Why hospitals should use broader measures to track care quality

Although the hospital industry largely tracks care quality and patient safety by measuring individual adverse event rates, monitoring a hospital's total patient harm rate could be far more effective, according to Hospitals & Health Networks.

Hospitals can calculate their total patient harm rates by aggregating several measures of harm occurrences, such as falls, pressure ulcers, surgical-site infections, adverse drug events and central line-associated bloodstream infections. Tracking the more comprehensive number forces hospital leaders and board members to look at the big picture when crafting strategy, write Maulik S. Joshi, an associate executive vice president at the American Hospital Association, and Todd C. Linden, president and CEO of Grinnell (Iowa) Regional Medical Center.

Hospitals that seek to improve patient harm measurement and quality of care should do the following, according to H&HN:

  • Treat total harm as a key measure for patient safety
  • Embrace transparency for both the harm rate and improvement strategies
  • Align leadership incentives with harm elimination in mind
  • Discuss how the organization can improve on total harm
  • Measure and discuss the total harm rate monthly harm

For example, when Frederick Goldberg, M.D., took a job at Nathan Littauer Hospital in Gloversville, New York, as the vice president of medical affairs and chief medical officer, the hospital reported to its board of trustees outcomes measures that were detailed to the point of being overwhelming, which kept the board from getting a clear picture of the path to improvement, Goldberg told H&HN. Goldberg and his team instead developed a report that incorporated quality, patient safety and patient satisfaction to highlight specifically how trends within the organization affected risk-adjusted outcomes measures.

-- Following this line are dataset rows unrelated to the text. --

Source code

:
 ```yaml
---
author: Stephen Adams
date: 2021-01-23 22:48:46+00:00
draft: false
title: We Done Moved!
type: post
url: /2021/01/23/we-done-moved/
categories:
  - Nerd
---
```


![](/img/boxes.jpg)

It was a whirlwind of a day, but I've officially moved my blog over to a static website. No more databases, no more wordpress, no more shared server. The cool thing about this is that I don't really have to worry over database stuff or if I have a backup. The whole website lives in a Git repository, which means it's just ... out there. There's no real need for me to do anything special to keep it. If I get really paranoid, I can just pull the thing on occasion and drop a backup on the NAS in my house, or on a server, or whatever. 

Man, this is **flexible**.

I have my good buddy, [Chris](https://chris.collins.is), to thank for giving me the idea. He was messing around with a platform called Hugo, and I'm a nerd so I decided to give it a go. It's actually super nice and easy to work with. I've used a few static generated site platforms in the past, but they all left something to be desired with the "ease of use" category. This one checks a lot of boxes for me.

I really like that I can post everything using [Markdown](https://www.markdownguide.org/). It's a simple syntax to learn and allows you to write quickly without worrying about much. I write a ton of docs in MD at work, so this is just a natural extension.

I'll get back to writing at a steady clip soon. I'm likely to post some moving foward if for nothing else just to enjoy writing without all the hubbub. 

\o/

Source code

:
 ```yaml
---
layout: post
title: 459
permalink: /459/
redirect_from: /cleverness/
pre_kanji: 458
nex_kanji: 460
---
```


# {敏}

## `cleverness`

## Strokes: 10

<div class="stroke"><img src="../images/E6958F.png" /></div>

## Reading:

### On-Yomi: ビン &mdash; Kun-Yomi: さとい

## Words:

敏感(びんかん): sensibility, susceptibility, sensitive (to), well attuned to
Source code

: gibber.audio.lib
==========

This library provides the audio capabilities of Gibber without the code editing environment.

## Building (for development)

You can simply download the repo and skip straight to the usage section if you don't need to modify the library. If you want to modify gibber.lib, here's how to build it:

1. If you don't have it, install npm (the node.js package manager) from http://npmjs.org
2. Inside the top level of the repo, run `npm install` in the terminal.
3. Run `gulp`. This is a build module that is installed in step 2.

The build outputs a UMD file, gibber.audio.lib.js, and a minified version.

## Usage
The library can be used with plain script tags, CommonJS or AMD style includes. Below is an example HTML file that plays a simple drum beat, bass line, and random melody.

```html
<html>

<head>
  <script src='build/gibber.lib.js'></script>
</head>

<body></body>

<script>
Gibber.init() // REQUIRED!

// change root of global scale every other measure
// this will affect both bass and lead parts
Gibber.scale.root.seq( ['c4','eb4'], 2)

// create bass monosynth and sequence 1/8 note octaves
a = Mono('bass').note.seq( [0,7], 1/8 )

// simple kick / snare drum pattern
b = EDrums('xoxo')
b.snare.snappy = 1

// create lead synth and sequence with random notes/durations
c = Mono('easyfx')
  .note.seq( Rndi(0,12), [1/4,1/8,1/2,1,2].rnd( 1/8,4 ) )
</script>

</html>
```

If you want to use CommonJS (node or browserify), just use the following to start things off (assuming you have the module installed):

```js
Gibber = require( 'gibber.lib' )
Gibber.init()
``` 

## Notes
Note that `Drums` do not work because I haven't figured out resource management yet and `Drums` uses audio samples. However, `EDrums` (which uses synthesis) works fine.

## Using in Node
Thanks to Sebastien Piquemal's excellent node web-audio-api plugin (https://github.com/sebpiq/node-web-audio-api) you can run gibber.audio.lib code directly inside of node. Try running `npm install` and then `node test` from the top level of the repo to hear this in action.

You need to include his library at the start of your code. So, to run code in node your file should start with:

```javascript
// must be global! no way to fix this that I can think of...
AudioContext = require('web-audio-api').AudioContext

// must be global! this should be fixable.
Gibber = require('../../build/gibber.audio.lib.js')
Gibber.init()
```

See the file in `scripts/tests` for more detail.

Goldberg's team began to calculate the hospital's harm-across-the-board calculation, or the total per-quarter harm events per 1,000 discharges. After the hospital implemented this measure, its total patient harm rate dropped from six events per 1,000 discharges to one over 17 months, leading Goldberg to later add another tier to the report for surgical harms.

Experts have long warned hospital quality measures do not measure the right goals, focusing more on what is easiest to measure rather than functional outcomes. The American Hospital Association, meanwhile, has called on risk-adjusted quality measures to account for sociodemographic factors such as employment status.